ASSIGNMENT
This exercise calls for the line with "your own project/Admin.", the line with "Christmas BBQ party", and all lines between them in the material below, output exactly and with no other lines.

### DATASET EXTRACT

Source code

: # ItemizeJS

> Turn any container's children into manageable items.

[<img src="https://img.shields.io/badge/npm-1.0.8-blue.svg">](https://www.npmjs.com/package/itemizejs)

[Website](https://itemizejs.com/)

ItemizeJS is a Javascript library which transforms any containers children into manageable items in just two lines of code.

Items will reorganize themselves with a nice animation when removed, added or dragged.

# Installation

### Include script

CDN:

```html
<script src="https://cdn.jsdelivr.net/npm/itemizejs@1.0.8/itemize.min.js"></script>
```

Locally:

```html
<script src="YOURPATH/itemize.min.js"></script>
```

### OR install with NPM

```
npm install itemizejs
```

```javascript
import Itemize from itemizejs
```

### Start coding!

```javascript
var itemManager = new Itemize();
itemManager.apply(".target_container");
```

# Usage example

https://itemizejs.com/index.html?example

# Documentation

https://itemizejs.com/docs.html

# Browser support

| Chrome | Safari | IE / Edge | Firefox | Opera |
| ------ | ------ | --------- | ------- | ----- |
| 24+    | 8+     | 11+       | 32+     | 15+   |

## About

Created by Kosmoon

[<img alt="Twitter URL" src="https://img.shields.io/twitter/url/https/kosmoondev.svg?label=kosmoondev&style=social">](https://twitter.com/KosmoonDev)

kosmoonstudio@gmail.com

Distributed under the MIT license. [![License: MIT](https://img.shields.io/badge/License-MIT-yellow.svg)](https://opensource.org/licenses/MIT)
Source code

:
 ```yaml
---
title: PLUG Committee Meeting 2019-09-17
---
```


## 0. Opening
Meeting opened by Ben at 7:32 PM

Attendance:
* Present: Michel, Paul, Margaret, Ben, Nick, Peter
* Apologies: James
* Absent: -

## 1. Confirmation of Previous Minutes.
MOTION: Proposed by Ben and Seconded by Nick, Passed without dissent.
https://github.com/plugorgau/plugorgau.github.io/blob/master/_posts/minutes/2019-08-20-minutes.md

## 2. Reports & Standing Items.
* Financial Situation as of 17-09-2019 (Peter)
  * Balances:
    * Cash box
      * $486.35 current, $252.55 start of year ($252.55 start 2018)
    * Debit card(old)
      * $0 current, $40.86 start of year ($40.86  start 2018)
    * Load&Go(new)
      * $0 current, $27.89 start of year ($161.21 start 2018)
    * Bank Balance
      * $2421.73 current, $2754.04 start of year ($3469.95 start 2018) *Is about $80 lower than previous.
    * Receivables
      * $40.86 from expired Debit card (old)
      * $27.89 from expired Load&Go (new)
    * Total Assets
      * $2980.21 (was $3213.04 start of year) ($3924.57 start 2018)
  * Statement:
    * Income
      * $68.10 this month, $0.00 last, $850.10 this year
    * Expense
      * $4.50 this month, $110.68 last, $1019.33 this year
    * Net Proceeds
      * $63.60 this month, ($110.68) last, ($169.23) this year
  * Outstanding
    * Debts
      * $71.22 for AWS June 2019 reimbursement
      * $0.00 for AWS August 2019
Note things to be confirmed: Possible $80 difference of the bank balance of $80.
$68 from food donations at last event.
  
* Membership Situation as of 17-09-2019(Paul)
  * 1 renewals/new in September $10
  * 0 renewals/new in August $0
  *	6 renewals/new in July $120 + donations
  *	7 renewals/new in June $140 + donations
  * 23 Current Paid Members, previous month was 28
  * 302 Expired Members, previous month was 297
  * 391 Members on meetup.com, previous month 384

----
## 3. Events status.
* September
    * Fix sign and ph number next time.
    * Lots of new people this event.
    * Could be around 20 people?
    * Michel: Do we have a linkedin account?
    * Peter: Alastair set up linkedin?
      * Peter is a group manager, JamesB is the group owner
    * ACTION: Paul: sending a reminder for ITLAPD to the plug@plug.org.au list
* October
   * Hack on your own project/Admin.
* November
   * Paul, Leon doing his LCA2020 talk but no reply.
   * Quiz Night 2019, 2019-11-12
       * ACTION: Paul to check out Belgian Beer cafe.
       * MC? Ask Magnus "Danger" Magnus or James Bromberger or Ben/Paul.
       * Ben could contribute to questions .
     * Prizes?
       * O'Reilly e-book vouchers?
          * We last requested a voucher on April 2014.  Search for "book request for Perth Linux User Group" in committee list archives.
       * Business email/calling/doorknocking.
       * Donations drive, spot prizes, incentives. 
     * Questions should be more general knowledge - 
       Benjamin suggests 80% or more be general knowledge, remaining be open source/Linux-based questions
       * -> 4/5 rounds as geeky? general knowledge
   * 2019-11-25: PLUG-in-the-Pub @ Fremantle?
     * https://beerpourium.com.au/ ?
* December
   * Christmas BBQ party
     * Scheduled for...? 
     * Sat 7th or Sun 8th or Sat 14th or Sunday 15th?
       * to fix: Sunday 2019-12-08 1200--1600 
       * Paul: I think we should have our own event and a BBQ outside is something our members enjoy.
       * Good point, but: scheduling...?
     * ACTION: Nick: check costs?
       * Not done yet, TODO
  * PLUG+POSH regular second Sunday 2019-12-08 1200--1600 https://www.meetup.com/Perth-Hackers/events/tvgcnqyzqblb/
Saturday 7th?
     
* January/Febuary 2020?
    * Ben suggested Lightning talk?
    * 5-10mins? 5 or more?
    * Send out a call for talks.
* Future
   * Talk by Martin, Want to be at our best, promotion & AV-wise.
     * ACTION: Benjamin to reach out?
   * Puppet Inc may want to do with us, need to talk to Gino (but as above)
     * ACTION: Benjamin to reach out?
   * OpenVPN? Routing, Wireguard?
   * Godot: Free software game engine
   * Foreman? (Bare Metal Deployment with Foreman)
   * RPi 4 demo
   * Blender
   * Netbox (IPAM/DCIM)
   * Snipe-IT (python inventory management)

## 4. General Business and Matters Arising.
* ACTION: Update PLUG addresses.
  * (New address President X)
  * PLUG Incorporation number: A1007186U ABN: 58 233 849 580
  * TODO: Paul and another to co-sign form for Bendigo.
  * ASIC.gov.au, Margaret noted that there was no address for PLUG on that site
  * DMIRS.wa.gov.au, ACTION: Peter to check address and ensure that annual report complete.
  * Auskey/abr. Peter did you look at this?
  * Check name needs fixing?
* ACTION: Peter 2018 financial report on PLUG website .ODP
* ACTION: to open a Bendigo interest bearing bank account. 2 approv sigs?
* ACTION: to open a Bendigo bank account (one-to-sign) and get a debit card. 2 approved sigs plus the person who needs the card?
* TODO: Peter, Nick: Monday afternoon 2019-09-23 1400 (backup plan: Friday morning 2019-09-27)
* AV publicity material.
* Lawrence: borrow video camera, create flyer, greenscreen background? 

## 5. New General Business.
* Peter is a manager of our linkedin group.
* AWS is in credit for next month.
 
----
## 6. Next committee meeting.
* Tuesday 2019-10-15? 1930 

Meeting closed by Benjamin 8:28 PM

######

SOLUTION TO THIS TASK
   * Hack on your own project/Admin.
* November
   * Paul, Leon doing his LCA2020 talk but no reply.
   * Quiz Night 2019, 2019-11-12
       * ACTION: Paul to check out Belgian Beer cafe.
       * MC? Ask Magnus "Danger" Magnus or James Bromberger or Ben/Paul.
       * Ben could contribute to questions .
     * Prizes?
       * O'Reilly e-book vouchers?
          * We last requested a voucher on April 2014.  Search for "book request for Perth Linux User Group" in committee list archives.
       * Business email/calling/doorknocking.
       * Donations drive, spot prizes, incentives. 
     * Questions should be more general knowledge - 
       Benjamin suggests 80% or more be general knowledge, remaining be open source/Linux-based questions
       * -> 4/5 rounds as geeky? general knowledge
   * 2019-11-25: PLUG-in-the-Pub @ Fremantle?
     * https://beerpourium.com.au/ ?
* December
   * Christmas BBQ party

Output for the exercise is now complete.